AIM OF THE TASK: Go through the entries, filter for the word "directories", and copy every line that has it.

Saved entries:
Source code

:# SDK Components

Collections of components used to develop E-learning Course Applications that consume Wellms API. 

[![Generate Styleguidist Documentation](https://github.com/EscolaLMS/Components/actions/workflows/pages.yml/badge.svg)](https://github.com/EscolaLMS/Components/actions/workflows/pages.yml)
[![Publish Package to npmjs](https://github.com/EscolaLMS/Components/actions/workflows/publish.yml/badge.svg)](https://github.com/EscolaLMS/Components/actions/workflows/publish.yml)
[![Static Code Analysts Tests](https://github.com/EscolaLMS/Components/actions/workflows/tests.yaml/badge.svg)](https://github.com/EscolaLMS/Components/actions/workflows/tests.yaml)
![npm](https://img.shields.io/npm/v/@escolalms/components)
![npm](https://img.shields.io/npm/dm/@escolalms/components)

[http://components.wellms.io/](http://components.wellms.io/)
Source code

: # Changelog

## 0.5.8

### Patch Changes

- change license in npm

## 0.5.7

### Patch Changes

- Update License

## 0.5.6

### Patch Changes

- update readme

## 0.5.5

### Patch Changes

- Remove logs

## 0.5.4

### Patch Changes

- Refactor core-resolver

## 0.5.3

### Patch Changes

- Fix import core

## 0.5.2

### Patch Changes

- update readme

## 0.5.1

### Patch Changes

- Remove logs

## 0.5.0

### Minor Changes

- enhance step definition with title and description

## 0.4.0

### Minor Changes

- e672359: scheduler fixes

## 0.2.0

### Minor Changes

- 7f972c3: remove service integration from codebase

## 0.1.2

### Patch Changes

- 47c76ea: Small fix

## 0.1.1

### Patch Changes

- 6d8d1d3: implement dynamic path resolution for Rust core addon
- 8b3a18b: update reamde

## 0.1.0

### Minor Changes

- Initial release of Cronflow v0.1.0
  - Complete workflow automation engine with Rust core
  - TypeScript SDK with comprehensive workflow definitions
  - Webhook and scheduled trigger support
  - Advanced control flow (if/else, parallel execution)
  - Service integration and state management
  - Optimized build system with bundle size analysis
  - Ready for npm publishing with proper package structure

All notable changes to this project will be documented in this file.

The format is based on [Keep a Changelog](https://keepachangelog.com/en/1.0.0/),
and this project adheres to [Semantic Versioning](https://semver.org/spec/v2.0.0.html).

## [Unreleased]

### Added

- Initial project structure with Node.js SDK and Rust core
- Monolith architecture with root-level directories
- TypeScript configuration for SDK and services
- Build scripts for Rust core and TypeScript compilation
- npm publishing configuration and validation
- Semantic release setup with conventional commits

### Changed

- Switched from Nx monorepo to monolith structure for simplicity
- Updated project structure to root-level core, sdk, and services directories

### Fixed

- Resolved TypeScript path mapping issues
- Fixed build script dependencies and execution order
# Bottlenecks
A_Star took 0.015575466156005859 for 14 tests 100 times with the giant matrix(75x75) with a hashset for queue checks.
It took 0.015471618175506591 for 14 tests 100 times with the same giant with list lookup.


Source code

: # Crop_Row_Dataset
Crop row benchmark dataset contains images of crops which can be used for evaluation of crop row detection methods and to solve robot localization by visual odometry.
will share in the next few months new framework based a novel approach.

EXERCISE RESULT:
- Monolith architecture with root-level directories
- Updated project structure to root-level core, sdk, and services directories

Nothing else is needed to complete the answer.